There are a few reasons that were considered for this decision. First,
there does not seem to be a lot of interest in the community to fully
develop the Certificate Authority integration with Barbican. We have a
few outstanding blueprints that are needed to make Certificate Issuance
fully functional, but so far no one has committed to getting the work
done. Additionally, we've had very little buy-in from public
Certificate Authorities. Both Symantec and Digicert were interested in
integration in the past, but that interest didn't materialize into
robust CA plugins like we hoped it would.
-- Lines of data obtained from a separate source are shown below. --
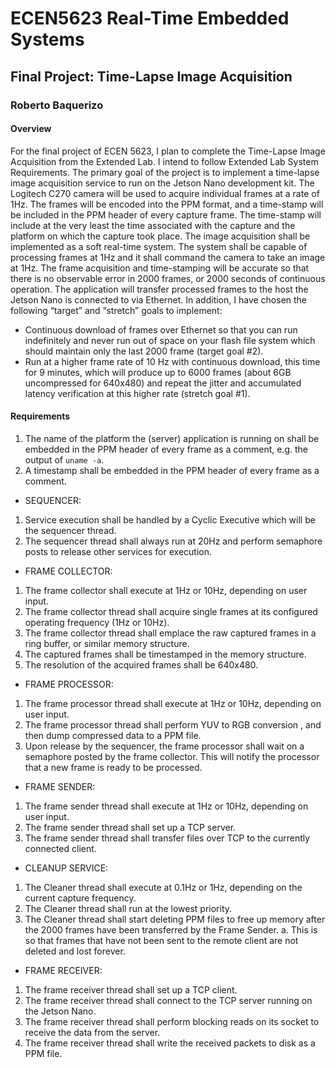 # ECEN5623 Real-Time Embedded Systems
## Final Project: Time-Lapse Image Acquisition
### Roberto Baquerizo

#### Overview
For the final project of ECEN 5623, I plan to complete the Time-Lapse Image Acquisition from the Extended Lab. I intend to follow Extended Lab System Requirements. The primary goal of the project is to implement a time-lapse image acquisition service to run on the Jetson Nano development kit. The Logitech C270 camera will be used to acquire individual frames at a rate of 1Hz. The frames will be encoded into the PPM format, and a time-stamp will be included in the PPM header of every capture frame. The time-stamp will include at the very least the time associated with the capture and the platform on which the capture took place.
The image acquisition shall be implemented as a soft real-time system. The system shall be capable of processing frames at 1Hz and it shall command the camera to take an image at 1Hz. The frame acquisition and time-stamping will be accurate so that there is no observable error in 2000 frames, or 2000 seconds of continuous operation. The application will transfer processed frames to the host the Jetson Nano is connected to via Ethernet.
In addition, I have chosen the following “target” and “stretch” goals to implement:
* Continuous download of frames over Ethernet so that you can run indefinitely and never run out of space on your flash file system which should maintain only the last 2000 frame (target goal #2).
* Run at a higher frame rate of 10 Hz with continuous download, this time for 9 minutes, which will produce up to 6000 frames (about 6GB uncompressed for 640x480) and repeat the jitter and accumulated latency verification at this higher rate (stretch goal #1).

#### Requirements
1. The name of the platform the (server) application is running on shall be embedded in the PPM header of every frame as a comment, e.g. the output of `uname -a`.
2. A timestamp shall be embedded in the PPM header of every frame as a comment.
* SEQUENCER:
1.	Service execution shall be handled by a Cyclic Executive which will be the sequencer thread.
2.	The sequencer thread shall always run at 20Hz and perform semaphore posts to release other services for execution.
* FRAME COLLECTOR:
1.	The frame collector shall execute at 1Hz or 10Hz, depending on user input.
2.	The frame collector thread shall acquire single frames at its configured operating frequency (1Hz or 10Hz).
3.	The frame collector thread shall emplace the raw captured frames in a ring buffer, or similar memory structure.
4.	The captured frames shall be timestamped in the memory structure.
5.	The resolution of the acquired frames shall be 640x480.
* FRAME PROCESSOR:
1.	The frame processor thread shall execute at 1Hz or 10Hz, depending on user input.
2.	The frame processor thread shall perform YUV to RGB conversion , and then dump compressed data to a PPM file.
3.	Upon release by the sequencer, the frame processor shall wait on a semaphore posted by the frame collector. This will notify the processor that a new frame is ready to be processed.
* FRAME SENDER:
1.	The frame sender thread shall execute at 1Hz or 10Hz, depending on user input.
2.	The frame sender thread shall set up a TCP server.
3.	The frame sender thread shall transfer files over TCP to the currently connected client.
* CLEANUP SERVICE:
1.	The Cleaner thread shall execute at 0.1Hz or 1Hz, depending on the current capture frequency.
2.	The Cleaner thread shall run at the lowest priority.
3.	The Cleaner thread shall start deleting PPM files to free up memory after the 2000 frames have been transferred by the Frame Sender.
a.	This is so that frames that have not been sent to the remote client are not deleted and lost forever.
* FRAME RECEIVER:
1.	The frame receiver thread shall set up a TCP client.
2.	The frame receiver thread shall connect to the TCP server running on the Jetson Nano.
3.	The frame receiver thread shall perform blocking reads on its socket to receive the data from the server.
4.	The frame receiver thread shall write the received packets to disk as a PPM file.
Secondly, there have been new developments in the space of Certificate
Authorities since we started Barbican. The most significant of these
was the launch of the Let's Encrypt public CA along with the definition
of the ACME protocol for certificate issuance. We believe that future
certificate authority services would do good to implement the ACME
standard, which is quite different than the API the Barbican team had
developed.
Lastly, deprecating Certificate Issuance within Barbican will simplify
both the architecture and deployment of Barbican. This will allow us to
focus on the features that Barbican does well -- the secure storage of
secret material.
- Will Barbican still be able to store Certificates?
Yes, absolutely! The only thing we're deprecating is the plugin
interface that talks to Certificate Authorites and associated APIs.
While you will not be able to use Barbican to issue a new certificate,
you will always be able to securely store any certificates in Barbican,
including those issued by public CAs or internal CAs.